**Given data**
━━━━━━━━━━

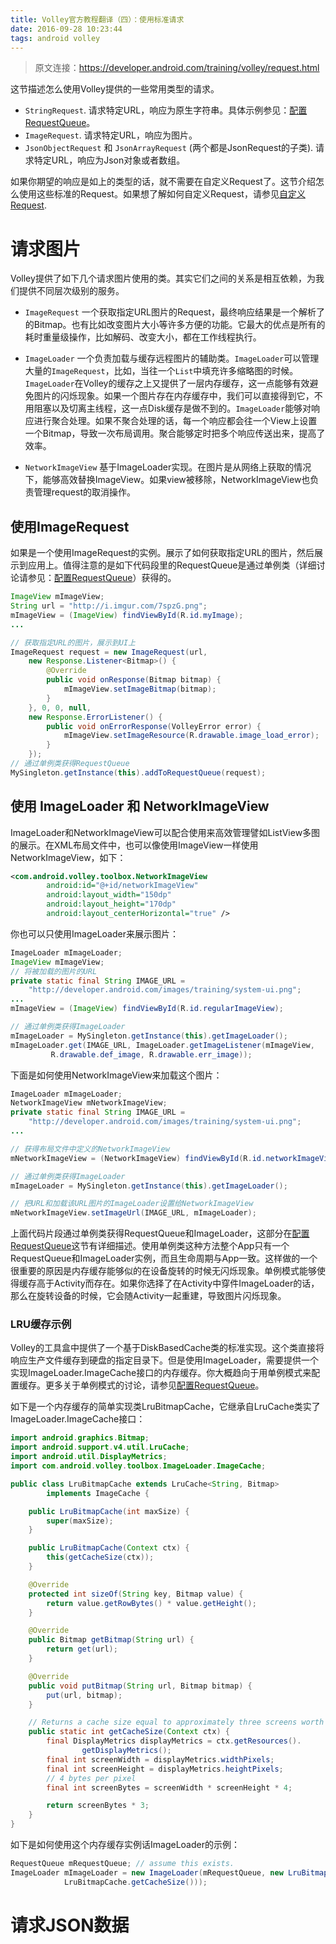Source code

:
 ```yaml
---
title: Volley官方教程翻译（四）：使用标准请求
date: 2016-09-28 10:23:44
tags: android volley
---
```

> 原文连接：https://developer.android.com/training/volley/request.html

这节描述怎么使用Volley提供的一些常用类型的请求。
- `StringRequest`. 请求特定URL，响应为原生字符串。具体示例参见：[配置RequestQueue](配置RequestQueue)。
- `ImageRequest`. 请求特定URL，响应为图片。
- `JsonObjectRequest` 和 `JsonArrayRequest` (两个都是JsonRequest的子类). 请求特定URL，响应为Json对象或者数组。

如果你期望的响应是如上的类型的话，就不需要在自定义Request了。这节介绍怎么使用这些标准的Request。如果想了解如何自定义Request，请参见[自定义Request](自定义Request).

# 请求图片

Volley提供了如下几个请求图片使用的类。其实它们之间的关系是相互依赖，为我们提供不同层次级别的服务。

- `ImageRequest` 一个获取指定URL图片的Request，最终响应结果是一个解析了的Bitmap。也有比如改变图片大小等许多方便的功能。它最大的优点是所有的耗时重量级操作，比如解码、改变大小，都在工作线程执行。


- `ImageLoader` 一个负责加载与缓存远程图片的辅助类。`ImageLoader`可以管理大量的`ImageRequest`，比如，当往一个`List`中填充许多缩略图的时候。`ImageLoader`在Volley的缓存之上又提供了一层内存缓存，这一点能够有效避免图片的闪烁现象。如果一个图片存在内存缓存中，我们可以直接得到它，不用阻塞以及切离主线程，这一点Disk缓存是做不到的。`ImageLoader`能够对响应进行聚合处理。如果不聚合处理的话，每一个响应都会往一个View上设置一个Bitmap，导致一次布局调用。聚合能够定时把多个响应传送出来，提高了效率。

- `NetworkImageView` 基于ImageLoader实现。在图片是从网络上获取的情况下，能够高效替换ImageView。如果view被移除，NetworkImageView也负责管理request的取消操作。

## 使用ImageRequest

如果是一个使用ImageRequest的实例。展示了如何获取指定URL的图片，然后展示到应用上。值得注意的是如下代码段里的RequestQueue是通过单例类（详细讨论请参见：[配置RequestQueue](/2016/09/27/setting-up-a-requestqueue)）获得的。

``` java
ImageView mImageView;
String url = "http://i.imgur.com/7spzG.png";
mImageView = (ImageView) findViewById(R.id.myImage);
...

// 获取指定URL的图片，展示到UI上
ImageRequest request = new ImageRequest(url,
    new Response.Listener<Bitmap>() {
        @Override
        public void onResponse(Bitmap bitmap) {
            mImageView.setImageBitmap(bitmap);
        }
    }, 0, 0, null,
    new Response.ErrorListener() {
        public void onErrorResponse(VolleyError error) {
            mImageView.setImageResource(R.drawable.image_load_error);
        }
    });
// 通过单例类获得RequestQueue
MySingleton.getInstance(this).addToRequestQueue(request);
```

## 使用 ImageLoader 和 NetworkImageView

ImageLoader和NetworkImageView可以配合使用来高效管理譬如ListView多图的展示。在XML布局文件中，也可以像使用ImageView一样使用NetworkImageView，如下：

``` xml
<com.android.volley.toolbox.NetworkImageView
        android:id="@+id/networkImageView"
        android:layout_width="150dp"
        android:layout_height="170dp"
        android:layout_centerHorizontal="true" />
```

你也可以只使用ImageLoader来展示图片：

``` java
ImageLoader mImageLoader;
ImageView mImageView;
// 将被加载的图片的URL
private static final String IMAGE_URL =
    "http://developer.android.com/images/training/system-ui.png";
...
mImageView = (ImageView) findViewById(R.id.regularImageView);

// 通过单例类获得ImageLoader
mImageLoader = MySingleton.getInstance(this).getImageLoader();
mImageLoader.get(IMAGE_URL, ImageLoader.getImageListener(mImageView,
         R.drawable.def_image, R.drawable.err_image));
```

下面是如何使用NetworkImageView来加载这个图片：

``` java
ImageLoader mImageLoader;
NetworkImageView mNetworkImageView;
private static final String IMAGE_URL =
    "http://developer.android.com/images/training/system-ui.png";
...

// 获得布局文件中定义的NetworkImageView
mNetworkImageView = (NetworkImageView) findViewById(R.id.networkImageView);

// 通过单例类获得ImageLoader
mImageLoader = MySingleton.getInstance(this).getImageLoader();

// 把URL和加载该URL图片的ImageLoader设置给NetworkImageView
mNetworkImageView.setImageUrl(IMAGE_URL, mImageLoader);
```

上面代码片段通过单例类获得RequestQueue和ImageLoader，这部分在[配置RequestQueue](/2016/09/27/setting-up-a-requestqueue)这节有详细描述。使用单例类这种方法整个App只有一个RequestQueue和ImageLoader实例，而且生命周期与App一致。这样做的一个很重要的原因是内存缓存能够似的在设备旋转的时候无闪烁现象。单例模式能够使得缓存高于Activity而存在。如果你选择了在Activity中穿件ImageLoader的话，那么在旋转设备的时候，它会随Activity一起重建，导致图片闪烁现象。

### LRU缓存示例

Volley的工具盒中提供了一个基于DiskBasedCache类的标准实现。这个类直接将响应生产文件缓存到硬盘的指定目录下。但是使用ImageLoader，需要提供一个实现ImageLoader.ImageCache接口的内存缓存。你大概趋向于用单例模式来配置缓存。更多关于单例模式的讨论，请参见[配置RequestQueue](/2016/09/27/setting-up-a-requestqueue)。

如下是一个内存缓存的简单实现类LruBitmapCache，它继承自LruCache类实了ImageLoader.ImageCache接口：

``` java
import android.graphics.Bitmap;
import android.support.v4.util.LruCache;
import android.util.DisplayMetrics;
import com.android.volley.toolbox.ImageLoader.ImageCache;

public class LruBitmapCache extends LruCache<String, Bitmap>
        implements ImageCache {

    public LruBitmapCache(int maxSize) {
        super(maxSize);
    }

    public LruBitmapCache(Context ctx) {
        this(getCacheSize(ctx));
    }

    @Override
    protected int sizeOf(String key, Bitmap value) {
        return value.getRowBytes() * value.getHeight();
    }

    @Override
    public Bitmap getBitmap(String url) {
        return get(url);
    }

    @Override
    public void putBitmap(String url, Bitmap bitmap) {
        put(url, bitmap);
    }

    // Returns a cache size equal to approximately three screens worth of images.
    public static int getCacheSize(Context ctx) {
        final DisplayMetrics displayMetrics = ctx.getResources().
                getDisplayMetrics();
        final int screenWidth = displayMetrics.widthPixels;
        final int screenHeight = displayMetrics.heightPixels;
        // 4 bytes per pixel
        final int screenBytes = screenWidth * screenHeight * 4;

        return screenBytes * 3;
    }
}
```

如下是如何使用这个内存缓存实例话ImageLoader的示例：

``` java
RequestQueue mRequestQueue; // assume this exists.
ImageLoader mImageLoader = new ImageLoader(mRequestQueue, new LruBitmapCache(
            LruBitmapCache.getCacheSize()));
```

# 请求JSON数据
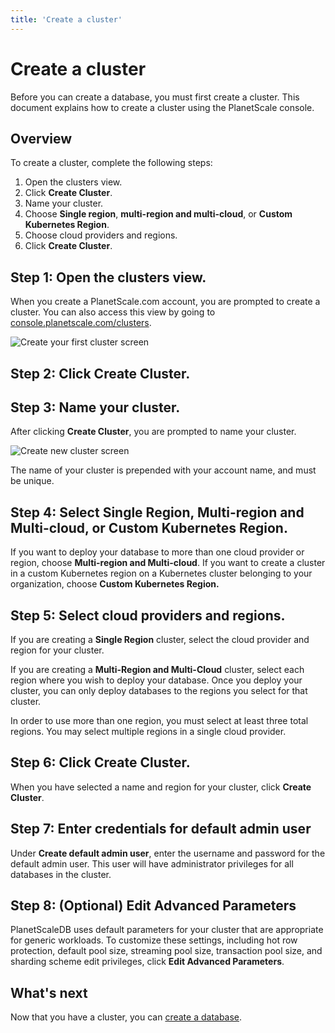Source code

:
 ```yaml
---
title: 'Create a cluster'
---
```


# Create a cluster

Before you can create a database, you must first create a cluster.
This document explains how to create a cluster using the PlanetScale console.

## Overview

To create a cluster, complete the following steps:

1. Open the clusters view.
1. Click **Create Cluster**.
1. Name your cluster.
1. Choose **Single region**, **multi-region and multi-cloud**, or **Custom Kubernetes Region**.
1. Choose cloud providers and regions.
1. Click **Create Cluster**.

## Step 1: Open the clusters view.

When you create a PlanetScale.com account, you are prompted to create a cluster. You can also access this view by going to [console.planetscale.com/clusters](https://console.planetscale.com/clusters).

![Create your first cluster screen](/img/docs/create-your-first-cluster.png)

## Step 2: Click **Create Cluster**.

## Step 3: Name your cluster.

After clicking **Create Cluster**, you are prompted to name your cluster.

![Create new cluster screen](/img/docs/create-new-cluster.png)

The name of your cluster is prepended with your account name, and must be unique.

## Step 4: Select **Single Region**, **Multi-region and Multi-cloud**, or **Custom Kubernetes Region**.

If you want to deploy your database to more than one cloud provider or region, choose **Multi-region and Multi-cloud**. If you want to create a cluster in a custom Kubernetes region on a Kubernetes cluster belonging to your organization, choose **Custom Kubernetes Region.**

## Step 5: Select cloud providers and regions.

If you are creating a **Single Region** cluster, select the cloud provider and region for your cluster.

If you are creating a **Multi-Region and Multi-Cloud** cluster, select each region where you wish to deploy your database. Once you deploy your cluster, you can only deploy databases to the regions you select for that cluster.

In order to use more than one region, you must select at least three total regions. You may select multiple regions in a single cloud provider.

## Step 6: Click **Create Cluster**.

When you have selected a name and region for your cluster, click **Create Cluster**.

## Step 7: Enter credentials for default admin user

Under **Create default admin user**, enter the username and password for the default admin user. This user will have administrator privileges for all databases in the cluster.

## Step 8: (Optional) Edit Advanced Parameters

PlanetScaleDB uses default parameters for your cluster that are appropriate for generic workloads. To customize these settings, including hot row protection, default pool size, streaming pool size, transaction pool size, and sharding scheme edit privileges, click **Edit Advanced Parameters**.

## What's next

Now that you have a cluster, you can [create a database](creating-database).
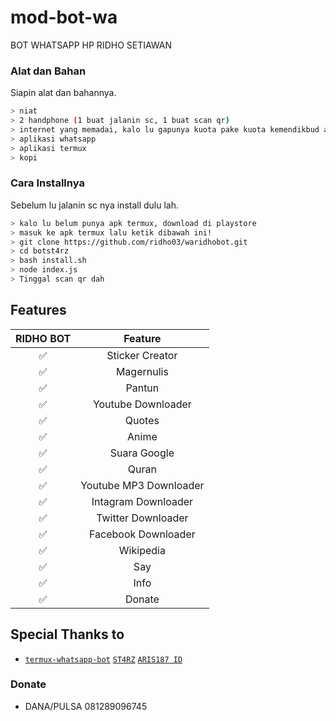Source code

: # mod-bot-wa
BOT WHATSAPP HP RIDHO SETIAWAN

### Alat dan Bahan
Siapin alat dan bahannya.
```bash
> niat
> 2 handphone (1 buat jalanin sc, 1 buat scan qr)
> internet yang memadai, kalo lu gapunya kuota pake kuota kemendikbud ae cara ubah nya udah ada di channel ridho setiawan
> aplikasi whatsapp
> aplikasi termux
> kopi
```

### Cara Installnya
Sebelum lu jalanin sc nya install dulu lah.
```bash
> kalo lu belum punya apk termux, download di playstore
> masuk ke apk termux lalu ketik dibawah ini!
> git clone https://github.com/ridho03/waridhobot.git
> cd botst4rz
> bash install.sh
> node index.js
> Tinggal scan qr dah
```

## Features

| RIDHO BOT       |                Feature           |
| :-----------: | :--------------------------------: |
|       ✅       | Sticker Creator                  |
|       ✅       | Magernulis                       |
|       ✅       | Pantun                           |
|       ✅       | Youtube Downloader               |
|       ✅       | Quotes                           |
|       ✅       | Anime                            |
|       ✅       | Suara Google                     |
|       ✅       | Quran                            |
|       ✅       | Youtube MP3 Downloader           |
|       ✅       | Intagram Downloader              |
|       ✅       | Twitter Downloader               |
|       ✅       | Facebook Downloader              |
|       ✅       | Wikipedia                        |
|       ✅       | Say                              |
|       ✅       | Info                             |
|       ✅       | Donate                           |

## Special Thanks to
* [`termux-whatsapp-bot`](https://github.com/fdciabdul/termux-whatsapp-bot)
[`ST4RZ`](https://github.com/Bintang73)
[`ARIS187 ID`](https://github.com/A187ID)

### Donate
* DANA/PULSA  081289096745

━━━━━━━━━━

Look through the material and copy each line that has "clusters".

**Problem solution**
1. Open the clusters view.
## Step 1: Open the clusters view.
When you create a PlanetScale.com account, you are prompted to create a cluster. You can also access this view by going to [console.planetscale.com/clusters](https://console.planetscale.com/clusters).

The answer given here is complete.